“You just feel too damn good. I can’t control myself with you,” he says, his voice husky.
“You should stop trying to control yourself,” I reply. “Just cut loose and let go.”
I slip down off the counter and turn around, bending over slightly. In the mirror, I see him behind me, looking at my form. He licks his lips, the fires of desire are burning brightly in his eyes and I watch him as he steps close. He puts one hand on my hip, the other on my shoulder and I see his eyes on me in the glass. I give him a salacious smile as I wait for my treat.
I don’t have to wait long as Blake thrusts himself into me once more. As our bodies start to move together in one sinuous rhythm, the steadyslap-slap-slapof our flesh crashing together fills my ears. It’s a sound I can’t get enough of. Well, that and the sound of Blake’s moans and groans as he pumps himself into me with a wild ferocity.
He reaches up and grabs a handful of my hair, yanking my head back roughly. It sends a quiver through me, and I push back against him, taking him even deeper into me. I feel the pressure rapidly building inside of me; and when he drives himself deep into me again, the walls of self-control crumble around me and I cum, hard and loud. I watch his face as I do, seeing the craving he has for me in his eyes, and it only intensifies my orgasm.
As my orgasm starts to gently fade, I bite my bottom lip as I watch him in the mirror. A slow smile creeps across my lips, and he returns my gaze, his face an almost primal mask of lust. I tighten my inner muscles, gripping his shaft and making myself even tighter. Blake grunts as he starts to move his hips again, his face etched with pure ecstasy as his shaft slips along my wet and tight inner walls. He starts to roll his hips harder. Faster. He’s slamming himself into me with a wild abandon. And then he plunges himself as deep inside of me as he can and holds himself there.
Still gripping my hair, Blake throws his head back—yanking my own head back almost painfully in the process—and lets out a howl that doesn’t even sound human. And then I feel him erupt. His grip on my hair tightens, and he pushes himself forward, trying to get even deeper inside of me as his cock pulses and twitches, spitting what feels like gallons of his warm cum inside of me.
Slowly, our orgasms subside, leaving us both panting hard. I turn around and stare into his eyes, amazed by this man.
“That was fantastic,” I say.
He nods. “Better than that.”
I give him a smile. “Now I really am spent.”
“Let’s go to bed then,” he says with a wink. “Let’s see how spent you really are.”
“You’re incorrigible.”
“What can I say? You bring out the best in me.”
We laugh together as we head into the bedroom. Yeah, I’m exhausted, but as I look at his strong, naked form, I realize I’m actually not all that tired after all.
Chapter Eighteen
Volt
“Well, you seem to be chipper as hell today,” Adam says as he saunters into the garage.
I shrug. “Can’t a guy just be enjoyin’ the sunshine?”
“Sure. A guy can. But not you,” he says. “You’re not the enjoy-the-sunshine type of guy.”
“Oh? I didn’t know there was a type who enjoyed the sunshine.”
“There is. And you’re not it,” Adam presses. “So, what gives?”

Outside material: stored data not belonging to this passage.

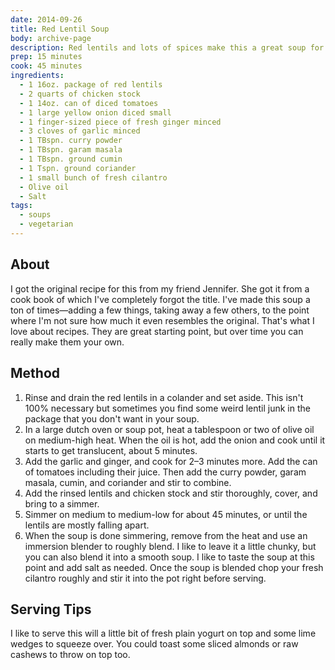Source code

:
 ```yaml
---
date: 2014-09-26
title: Red Lentil Soup	
body: archive-page
description: Red lentils and lots of spices make this a great soup for early fall. Also, it doesn't hurt that it's so dang simple to make.
prep: 15 minutes
cook: 45 minutes
ingredients:
  - 1 16oz. package of red lentils
  - 2 quarts of chicken stock
  - 1 14oz. can of diced tomatoes
  - 1 large yellow onion diced small
  - 1 finger-sized piece of fresh ginger minced
  - 3 cloves of garlic minced
  - 1 TBspn. curry powder
  - 1 TBspn. garam masala
  - 1 TBspn. ground cumin
  - 1 Tspn. ground coriander
  - 1 small bunch of fresh cilantro
  - Olive oil
  - Salt
tags:
  - soups
  - vegetarian
---
```


## About
I got the original recipe for this from my friend Jennifer. She got it from a cook book of which I've completely forgot the title. I've made this soup a ton of times—adding a few things, taking away a few others, to the point where I'm not sure how much it even resembles the original. That's what I love about recipes. They are great starting point, but over time you can really make them your own.

## Method
1. Rinse and drain the red lentils in a colander and set aside. This isn't 100% necessary but sometimes you find some weird lentil junk in the package that you don't want in your soup.
2. In a large dutch oven or soup pot, heat a tablespoon or two of olive oil on medium-high heat. When the oil is hot, add the onion and cook until it starts to get translucent, about 5 minutes.
3. Add the garlic and ginger, and cook for 2–3 minutes more. Add the can of tomatoes including their juice. Then add the curry powder, garam masala, cumin, and coriander and stir to combine.
4. Add the rinsed lentils and chicken stock and stir thoroughly, cover, and bring to a simmer.
5. Simmer on medium to medium-low for about 45 minutes, or until the lentils are mostly falling apart.
6. When the soup is done simmering, remove from the heat and use an immersion blender to roughly blend. I like to leave it a little chunky, but you can also blend it into a smooth soup. I like to taste the soup at this point and add salt as needed. Once the soup is blended chop your fresh cilantro roughly and stir it into the pot right before serving.

## Serving Tips
I like to serve this will a little bit of fresh plain yogurt on top and some lime wedges to squeeze over. You could toast some sliced almonds or raw cashews to throw on top too.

I chuckle as I finish putting the spark plugs into my bike and close it all up. Adam leans against the wall of the garage, his arms folded over his chest, staring at me. By the light of day, even a few days out from the beating he took as we are, the bruises on his face seem to stand out a lot more. Mine have mostly faded, thankfully—if for no other reason than it seems to have eased Fallon’s fear for me. If only a little bit.
“What gives is that it’s none of your business,” I say.
He laughs, and his eyes widen. “Oh, sounds to me like somebody got laid. Is that it? Get a little tail did you?”
I laugh and shake my head. Over the last few days, Fallon and I have been inseparable, so I’ve gotten more than just a little tail. The woman is insatiable. Which is good because I am too. I’ve never had an experience like this with anybody before, but I seriously can’t get enough of her. If I’m not in bed with her, I’m thinking about being in bed with her. And if I am in bed with her, I don’t want to leave that bed.
But it’s about more than just the sex. It’s the intimacy. Trust me, if you would have asked me if I were going to have an intensely intimate relationship with anybody, I would have laughed. Intimacy was never really my thing. Physicality and sex, sure. But intimacy? Not so much. At least, not the sort of soul-baring intimacy I’m sharing with Fallon. We seem to be telling each other everything about our lives. Our hopes. Our dreams.
It’s something that’s so foreign to me that it scares me, to be honest. I’ve never been all that comfortable sharing my life with anybody else in the first place, but to hear myself telling her some of the things I’ve told her is freaking me the hell out. It’s like somebody else has taken over my body and is controlling my mouth. But once I start, I can’t seem to stop. And she just eats it all up with a spoon then asks for more.
“Is it Fallon?” he presses. “Did you finally man up and talk to her? Please tell me you did.”
I give him a grin. “Why don’t you go find a girl of your own so you can stop obsessing about me?”